Work item>
From the records below, print exactly the lines starting at the one containing "222236 | 33.64 |" and ending at the one containing "3803 | 62.40 |", ends included, and nothing else.

(Records from a collection)
┄┄┄┄┄┄┄┄┄┄
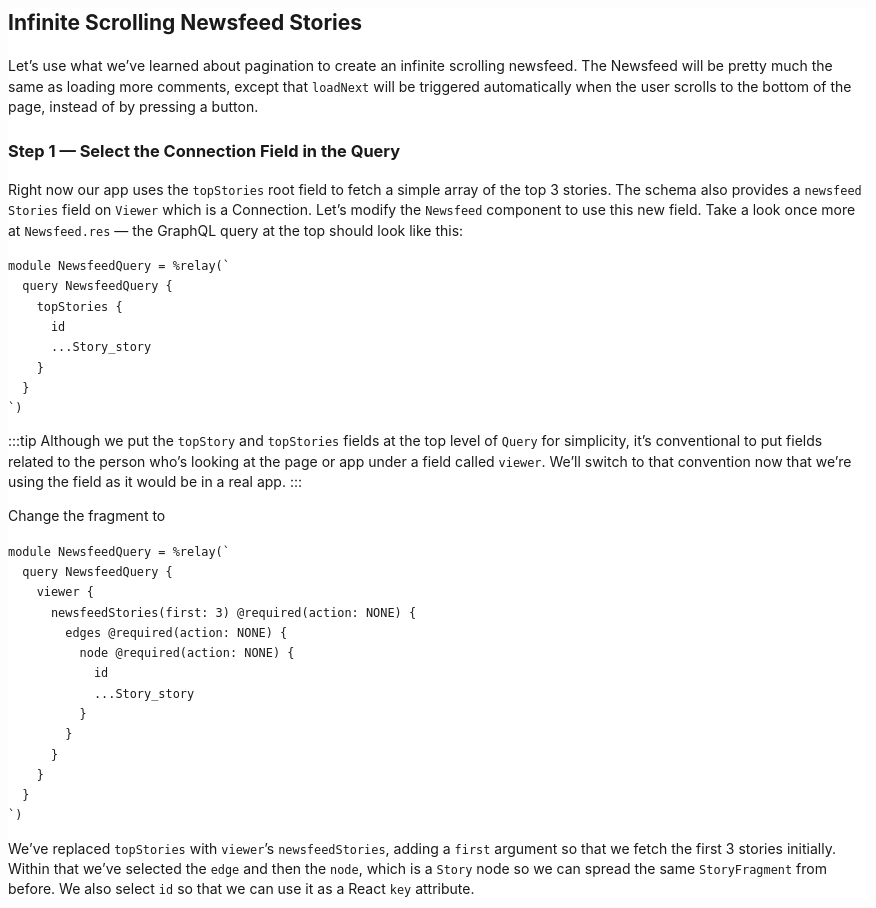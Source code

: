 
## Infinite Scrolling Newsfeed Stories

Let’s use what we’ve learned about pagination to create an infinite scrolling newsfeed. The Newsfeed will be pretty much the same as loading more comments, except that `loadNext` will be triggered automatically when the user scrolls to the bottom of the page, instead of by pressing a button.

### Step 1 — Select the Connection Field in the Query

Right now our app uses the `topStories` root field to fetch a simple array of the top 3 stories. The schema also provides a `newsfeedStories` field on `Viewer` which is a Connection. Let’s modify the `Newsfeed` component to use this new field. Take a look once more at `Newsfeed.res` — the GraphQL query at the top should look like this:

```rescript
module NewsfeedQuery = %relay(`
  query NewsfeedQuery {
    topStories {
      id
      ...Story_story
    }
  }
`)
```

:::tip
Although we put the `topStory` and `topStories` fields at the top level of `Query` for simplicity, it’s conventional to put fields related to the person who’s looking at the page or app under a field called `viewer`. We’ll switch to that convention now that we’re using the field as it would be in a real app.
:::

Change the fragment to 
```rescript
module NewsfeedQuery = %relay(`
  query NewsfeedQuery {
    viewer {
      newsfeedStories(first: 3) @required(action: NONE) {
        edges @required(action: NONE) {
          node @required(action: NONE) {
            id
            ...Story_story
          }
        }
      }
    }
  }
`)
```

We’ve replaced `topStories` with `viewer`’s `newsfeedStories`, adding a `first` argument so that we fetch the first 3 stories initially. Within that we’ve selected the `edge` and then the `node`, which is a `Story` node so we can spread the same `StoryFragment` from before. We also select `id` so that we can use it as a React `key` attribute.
┄┄┄┄┄┄┄┄┄┄
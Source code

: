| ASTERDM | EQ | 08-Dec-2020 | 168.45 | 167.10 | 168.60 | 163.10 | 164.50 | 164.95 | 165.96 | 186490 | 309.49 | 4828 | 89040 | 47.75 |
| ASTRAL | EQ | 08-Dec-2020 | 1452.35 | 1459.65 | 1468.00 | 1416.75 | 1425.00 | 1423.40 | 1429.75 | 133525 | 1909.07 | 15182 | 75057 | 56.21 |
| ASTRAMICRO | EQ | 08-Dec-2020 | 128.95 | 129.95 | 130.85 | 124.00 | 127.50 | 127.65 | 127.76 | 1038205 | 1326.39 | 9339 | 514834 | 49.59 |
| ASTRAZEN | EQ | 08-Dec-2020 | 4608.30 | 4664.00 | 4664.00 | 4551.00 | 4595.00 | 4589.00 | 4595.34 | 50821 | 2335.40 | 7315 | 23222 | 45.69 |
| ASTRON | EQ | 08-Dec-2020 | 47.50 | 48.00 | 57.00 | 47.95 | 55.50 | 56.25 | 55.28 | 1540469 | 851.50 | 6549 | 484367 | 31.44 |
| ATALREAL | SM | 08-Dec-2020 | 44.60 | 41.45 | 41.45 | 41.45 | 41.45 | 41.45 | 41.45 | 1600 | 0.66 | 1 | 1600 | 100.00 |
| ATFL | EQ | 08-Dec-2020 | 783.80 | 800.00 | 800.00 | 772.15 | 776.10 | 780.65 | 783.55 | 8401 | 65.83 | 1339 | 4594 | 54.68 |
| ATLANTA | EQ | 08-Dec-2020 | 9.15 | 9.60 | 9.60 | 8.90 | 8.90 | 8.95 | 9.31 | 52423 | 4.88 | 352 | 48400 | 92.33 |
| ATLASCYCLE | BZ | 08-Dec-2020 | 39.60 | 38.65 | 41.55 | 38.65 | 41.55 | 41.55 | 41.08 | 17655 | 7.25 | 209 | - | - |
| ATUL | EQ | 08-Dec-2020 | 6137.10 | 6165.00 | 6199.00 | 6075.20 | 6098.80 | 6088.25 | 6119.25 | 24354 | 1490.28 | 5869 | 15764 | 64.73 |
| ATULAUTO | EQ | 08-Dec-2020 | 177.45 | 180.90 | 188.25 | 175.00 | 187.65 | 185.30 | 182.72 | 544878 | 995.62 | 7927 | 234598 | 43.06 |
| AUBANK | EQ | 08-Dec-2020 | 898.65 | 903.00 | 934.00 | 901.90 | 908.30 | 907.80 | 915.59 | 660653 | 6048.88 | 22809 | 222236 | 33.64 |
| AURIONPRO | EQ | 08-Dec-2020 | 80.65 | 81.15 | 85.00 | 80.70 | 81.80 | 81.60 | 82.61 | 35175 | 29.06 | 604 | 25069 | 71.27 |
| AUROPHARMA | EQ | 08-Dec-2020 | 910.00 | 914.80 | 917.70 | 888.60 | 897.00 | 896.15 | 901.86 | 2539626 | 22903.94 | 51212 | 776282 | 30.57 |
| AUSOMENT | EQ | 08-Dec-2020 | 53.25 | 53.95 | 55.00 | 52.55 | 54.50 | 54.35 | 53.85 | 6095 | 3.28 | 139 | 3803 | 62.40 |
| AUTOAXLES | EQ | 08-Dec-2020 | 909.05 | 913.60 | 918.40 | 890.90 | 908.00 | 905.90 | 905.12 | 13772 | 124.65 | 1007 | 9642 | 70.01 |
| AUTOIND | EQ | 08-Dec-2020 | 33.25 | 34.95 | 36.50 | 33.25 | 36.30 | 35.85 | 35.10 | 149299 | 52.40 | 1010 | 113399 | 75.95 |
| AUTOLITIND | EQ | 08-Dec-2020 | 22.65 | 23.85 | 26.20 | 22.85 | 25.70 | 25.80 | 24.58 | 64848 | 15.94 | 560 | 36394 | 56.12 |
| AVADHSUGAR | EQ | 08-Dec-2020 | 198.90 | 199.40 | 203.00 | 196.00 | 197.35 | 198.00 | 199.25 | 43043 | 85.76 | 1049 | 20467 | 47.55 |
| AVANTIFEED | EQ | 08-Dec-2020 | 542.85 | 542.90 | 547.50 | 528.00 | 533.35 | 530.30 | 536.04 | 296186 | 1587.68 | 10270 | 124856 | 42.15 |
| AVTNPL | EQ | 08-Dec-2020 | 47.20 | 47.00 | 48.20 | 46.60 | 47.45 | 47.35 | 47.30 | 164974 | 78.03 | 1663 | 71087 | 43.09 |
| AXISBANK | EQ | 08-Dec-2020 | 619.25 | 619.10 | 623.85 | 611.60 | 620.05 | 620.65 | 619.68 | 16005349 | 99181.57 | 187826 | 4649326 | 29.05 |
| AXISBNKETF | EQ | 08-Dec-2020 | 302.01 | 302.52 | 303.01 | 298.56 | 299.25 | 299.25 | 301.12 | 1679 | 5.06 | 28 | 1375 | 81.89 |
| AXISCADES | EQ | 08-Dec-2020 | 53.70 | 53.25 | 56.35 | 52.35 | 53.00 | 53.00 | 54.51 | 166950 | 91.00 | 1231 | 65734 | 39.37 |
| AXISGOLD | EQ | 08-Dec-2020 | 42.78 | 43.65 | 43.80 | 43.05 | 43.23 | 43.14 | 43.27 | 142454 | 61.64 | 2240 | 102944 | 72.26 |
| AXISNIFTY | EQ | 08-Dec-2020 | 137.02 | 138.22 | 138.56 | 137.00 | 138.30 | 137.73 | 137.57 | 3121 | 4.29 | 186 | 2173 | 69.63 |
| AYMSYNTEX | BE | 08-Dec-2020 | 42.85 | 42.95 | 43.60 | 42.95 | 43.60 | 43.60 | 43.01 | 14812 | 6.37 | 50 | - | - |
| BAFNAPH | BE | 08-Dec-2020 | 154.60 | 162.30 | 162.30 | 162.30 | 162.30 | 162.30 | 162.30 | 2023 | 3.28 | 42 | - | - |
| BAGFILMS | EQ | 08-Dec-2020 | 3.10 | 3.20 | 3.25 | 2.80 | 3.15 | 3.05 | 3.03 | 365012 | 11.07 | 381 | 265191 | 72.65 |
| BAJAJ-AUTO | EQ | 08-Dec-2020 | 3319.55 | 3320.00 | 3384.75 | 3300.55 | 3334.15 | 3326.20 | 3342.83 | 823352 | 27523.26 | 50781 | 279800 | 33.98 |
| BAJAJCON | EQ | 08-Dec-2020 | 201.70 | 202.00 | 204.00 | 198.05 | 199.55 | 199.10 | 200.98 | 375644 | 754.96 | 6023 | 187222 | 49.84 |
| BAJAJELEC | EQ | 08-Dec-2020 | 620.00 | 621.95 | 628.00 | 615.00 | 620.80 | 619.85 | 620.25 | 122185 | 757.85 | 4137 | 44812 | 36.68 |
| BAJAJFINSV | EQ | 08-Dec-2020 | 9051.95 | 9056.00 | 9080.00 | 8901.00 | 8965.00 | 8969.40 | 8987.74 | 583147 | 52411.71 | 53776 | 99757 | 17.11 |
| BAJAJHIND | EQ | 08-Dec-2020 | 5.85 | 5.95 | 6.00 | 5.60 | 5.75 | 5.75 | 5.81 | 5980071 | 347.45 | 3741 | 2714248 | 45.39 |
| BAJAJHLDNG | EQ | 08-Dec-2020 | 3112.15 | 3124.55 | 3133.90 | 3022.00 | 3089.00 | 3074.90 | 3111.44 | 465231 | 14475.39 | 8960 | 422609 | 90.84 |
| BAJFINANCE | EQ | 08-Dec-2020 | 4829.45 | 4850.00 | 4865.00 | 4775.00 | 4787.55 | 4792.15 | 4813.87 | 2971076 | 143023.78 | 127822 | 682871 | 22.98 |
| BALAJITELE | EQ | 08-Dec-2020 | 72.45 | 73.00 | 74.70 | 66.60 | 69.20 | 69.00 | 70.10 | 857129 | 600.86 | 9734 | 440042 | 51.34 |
┄┄┄┄┄┄┄┄┄┄
Result>
| AUBANK | EQ | 08-Dec-2020 | 898.65 | 903.00 | 934.00 | 901.90 | 908.30 | 907.80 | 915.59 | 660653 | 6048.88 | 22809 | 222236 | 33.64 |
| AURIONPRO | EQ | 08-Dec-2020 | 80.65 | 81.15 | 85.00 | 80.70 | 81.80 | 81.60 | 82.61 | 35175 | 29.06 | 604 | 25069 | 71.27 |
| AUROPHARMA | EQ | 08-Dec-2020 | 910.00 | 914.80 | 917.70 | 888.60 | 897.00 | 896.15 | 901.86 | 2539626 | 22903.94 | 51212 | 776282 | 30.57 |
| AUSOMENT | EQ | 08-Dec-2020 | 53.25 | 53.95 | 55.00 | 52.55 | 54.50 | 54.35 | 53.85 | 6095 | 3.28 | 139 | 3803 | 62.40 |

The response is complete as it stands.